== The data

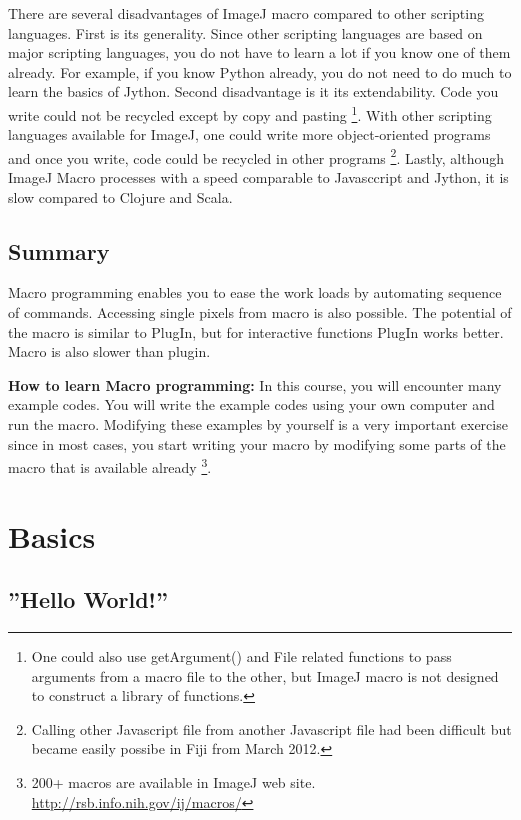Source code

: \documentclass[11pt,a4paper,oneside]{report}
\begin{document}
There are several disadvantages of ImageJ macro compared to other
scripting languages. First is its generality. Since other scripting
languages are based on major scripting languages, you do not have
to learn a lot if you know one of them already. For example, if you know
Python already, you do not need to do much to learn the basics of Jython. Second
disadvantage is it its extendability.
Code you write could not be recycled except by copy and pasting
\footnote{One could also use getArgument() and File related functions to pass
arguments from a macro file to the other, but ImageJ macro is not designed to
construct a library of functions.}.
With other scripting languages available for ImageJ, one could write more object-oriented programs 
and once you write, code could be recycled in other programs
\footnote{ Calling other Javascript file from another Javascript file had been
difficult but became easily possibe in Fiji from March 2012.}.
Lastly, although ImageJ Macro processes with a speed comparable to
Javasccript and Jython, it is slow compared to Clojure and Scala. 

\subsection{Summary}
Macro programming enables you to ease the work loads by automating sequence of commands. 
Accessing single pixels from macro is also possible. 
The potential of the macro is similar to PlugIn, but for interactive functions PlugIn works better. 
Macro is also slower than plugin. 

\textbf{How to learn Macro programming:} 
In this course, you will encounter many example codes. 
You will write the example codes using your own computer and run the macro. 
Modifying these examples by yourself is a very important exercise since in most
cases, you start writing your macro by modifying some parts of the macro that is
available already \footnote{200+ macros are available in ImageJ web site. 
\href{http://rsb.info.nih.gov/ij/macros/}{http://rsb.info.nih.gov/ij/macros/}}.
 
\newpage
\section{Basics}

\subsection{''Hello World!''}
\end{document}
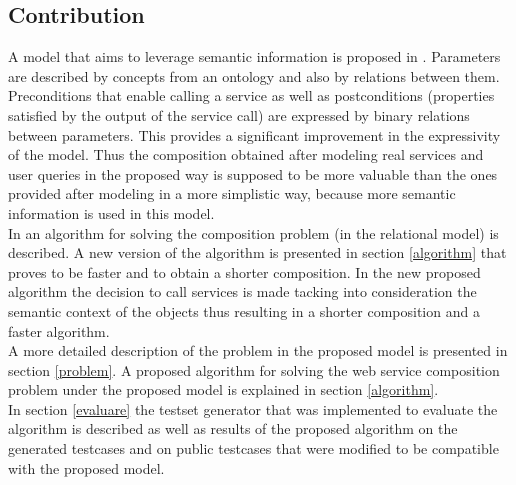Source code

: \documentclass[12pt]{article}
\theoremstyle{definition}
\begin{document}
\subsection{Contribution}
A model that aims to leverage semantic information is proposed in \cite{paulRelational}. Parameters are described by concepts from an ontology and also by relations between them. Preconditions that enable calling a service as well as postconditions (properties satisfied by the output of the service call) are expressed by binary relations between parameters. This provides a significant improvement in the expressivity of the model. Thus the composition obtained after modeling real services and user queries in the proposed way is supposed to be more valuable than the ones provided after modeling in a more simplistic way, because more semantic information is used in this model. \\
In \cite{paulRelational} an algorithm for solving the composition problem (in the relational model) is described. A new version of the algorithm is presented in section \ref{algorithm} that proves to be faster and to obtain a shorter composition. In the new proposed algorithm the decision to call services is made tacking into consideration the semantic context of the objects thus resulting in a shorter composition and a faster algorithm. \\
A more detailed description of the problem in the proposed model is presented in section \ref{problem}. A proposed algorithm for solving the web service composition problem under the proposed model is explained in section \ref{algorithm}.\\
In section \ref{evaluare} the testset generator that was implemented to evaluate the algorithm is described as well as results of the proposed algorithm on the generated testcases and on public testcases that were modified to be compatible with the proposed model.


\newpage
\end{document}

====

Output the data exactly as it appears. The pictures do not belong in it.

> _Output_
Source code

: \documentclass[11pt,a4paper,oneside]{report}
\begin{document}
There are several disadvantages of ImageJ macro compared to other
scripting languages. First is its generality. Since other scripting
languages are based on major scripting languages, you do not have
to learn a lot if you know one of them already. For example, if you know
Python already, you do not need to do much to learn the basics of Jython. Second
disadvantage is it its extendability.
Code you write could not be recycled except by copy and pasting
\footnote{One could also use getArgument() and File related functions to pass
arguments from a macro file to the other, but ImageJ macro is not designed to
construct a library of functions.}.
With other scripting languages available for ImageJ, one could write more object-oriented programs 
and once you write, code could be recycled in other programs
\footnote{ Calling other Javascript file from another Javascript file had been
difficult but became easily possibe in Fiji from March 2012.}.
Lastly, although ImageJ Macro processes with a speed comparable to
Javasccript and Jython, it is slow compared to Clojure and Scala. 

\subsection{Summary}
Macro programming enables you to ease the work loads by automating sequence of commands. 
Accessing single pixels from macro is also possible. 
The potential of the macro is similar to PlugIn, but for interactive functions PlugIn works better. 
Macro is also slower than plugin. 

\textbf{How to learn Macro programming:} 
In this course, you will encounter many example codes. 
You will write the example codes using your own computer and run the macro. 
Modifying these examples by yourself is a very important exercise since in most
cases, you start writing your macro by modifying some parts of the macro that is
available already \footnote{200+ macros are available in ImageJ web site. 
\href{http://rsb.info.nih.gov/ij/macros/}{http://rsb.info.nih.gov/ij/macros/}}.
 
\newpage
\section{Basics}

\subsection{''Hello World!''}
\end{document}
Source code

: \documentclass[12pt]{article}
\theoremstyle{definition}
\begin{document}
\subsection{Contribution}
A model that aims to leverage semantic information is proposed in \cite{paulRelational}. Parameters are described by concepts from an ontology and also by relations between them. Preconditions that enable calling a service as well as postconditions (properties satisfied by the output of the service call) are expressed by binary relations between parameters. This provides a significant improvement in the expressivity of the model. Thus the composition obtained after modeling real services and user queries in the proposed way is supposed to be more valuable than the ones provided after modeling in a more simplistic way, because more semantic information is used in this model. \\
In \cite{paulRelational} an algorithm for solving the composition problem (in the relational model) is described. A new version of the algorithm is presented in section \ref{algorithm} that proves to be faster and to obtain a shorter composition. In the new proposed algorithm the decision to call services is made tacking into consideration the semantic context of the objects thus resulting in a shorter composition and a faster algorithm. \\
A more detailed description of the problem in the proposed model is presented in section \ref{problem}. A proposed algorithm for solving the web service composition problem under the proposed model is explained in section \ref{algorithm}.\\
In section \ref{evaluare} the testset generator that was implemented to evaluate the algorithm is described as well as results of the proposed algorithm on the generated testcases and on public testcases that were modified to be compatible with the proposed model.


\newpage
\end{document}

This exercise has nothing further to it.